Look below for the line with "and Deployment (英語)", and from there restate every line word for word until the entries end.
═════ Extracted material ═════
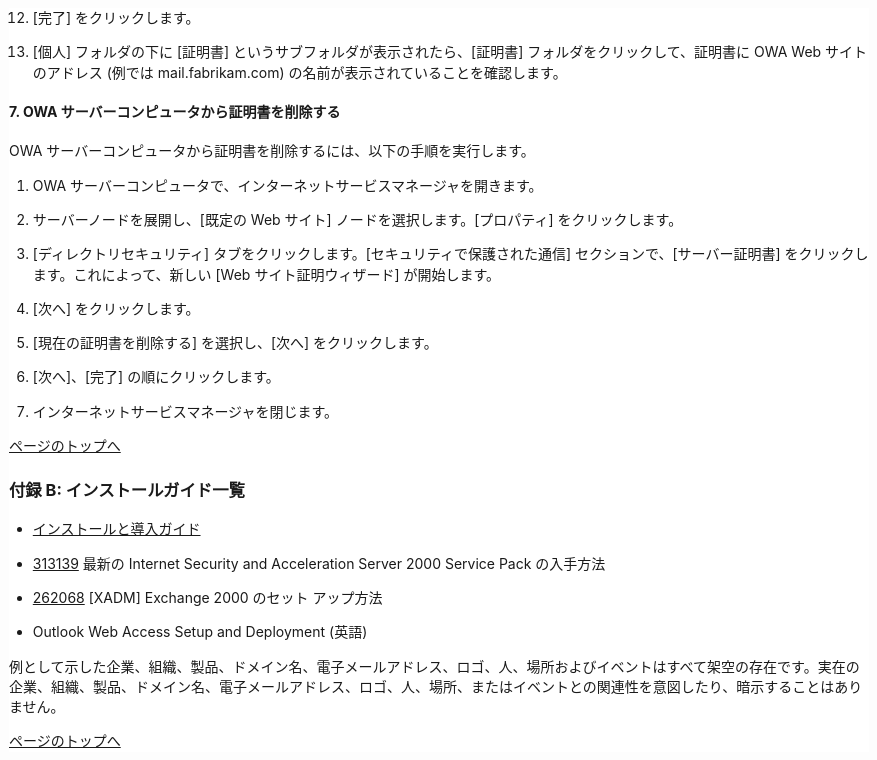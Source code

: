 12.  \[完了\] をクリックします。

13.  \[個人\] フォルダの下に \[証明書\] というサブフォルダが表示されたら、\[証明書\] フォルダをクリックして、証明書に OWA Web サイトのアドレス (例では mail.fabrikam.com) の名前が表示されていることを確認します。

#### 7. OWA サーバーコンピュータから証明書を削除する

OWA サーバーコンピュータから証明書を削除するには、以下の手順を実行します。

1.  OWA サーバーコンピュータで、インターネットサービスマネージャを開きます。

2.  サーバーノードを展開し、\[既定の Web サイト\] ノードを選択します。\[プロパティ\] をクリックします。

3.  \[ディレクトリセキュリティ\] タブをクリックします。\[セキュリティで保護された通信\] セクションで、\[サーバー証明書\] をクリックします。これによって、新しい \[Web サイト証明ウィザード\] が開始します。

4.  \[次へ\] をクリックします。

5.  \[現在の証明書を削除する\] を選択し、\[次へ\] をクリックします。

6.  \[次へ\]、\[完了\] の順にクリックします。

7.  インターネットサービスマネージャを閉じます。

[](#mainsection)[ページのトップへ](#mainsection)

### 付録 B: インストールガイド一覧

-   [インストールと導入ガイド](http://technet.microsoft.com/ja-jp/cc750607.aspx)


-   [313139](http://support.microsoft.com/kb/313139) 最新の Internet Security and Acceleration Server 2000 Service Pack の入手方法


-   [262068](http://support.microsoft.com/kb/262068) \[XADM\] Exchange 2000 のセット アップ方法


-   Outlook Web Access Setup and Deployment (英語)



例として示した企業、組織、製品、ドメイン名、電子メールアドレス、ロゴ、人、場所およびイベントはすべて架空の存在です。実在の企業、組織、製品、ドメイン名、電子メールアドレス、ロゴ、人、場所、またはイベントとの関連性を意図したり、暗示することはありません。

[](#mainsection)[ページのトップへ](#mainsection)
═════
Task answer:
-   Outlook Web Access Setup and Deployment (英語)



例として示した企業、組織、製品、ドメイン名、電子メールアドレス、ロゴ、人、場所およびイベントはすべて架空の存在です。実在の企業、組織、製品、ドメイン名、電子メールアドレス、ロゴ、人、場所、またはイベントとの関連性を意図したり、暗示することはありません。

[](#mainsection)[ページのトップへ](#mainsection)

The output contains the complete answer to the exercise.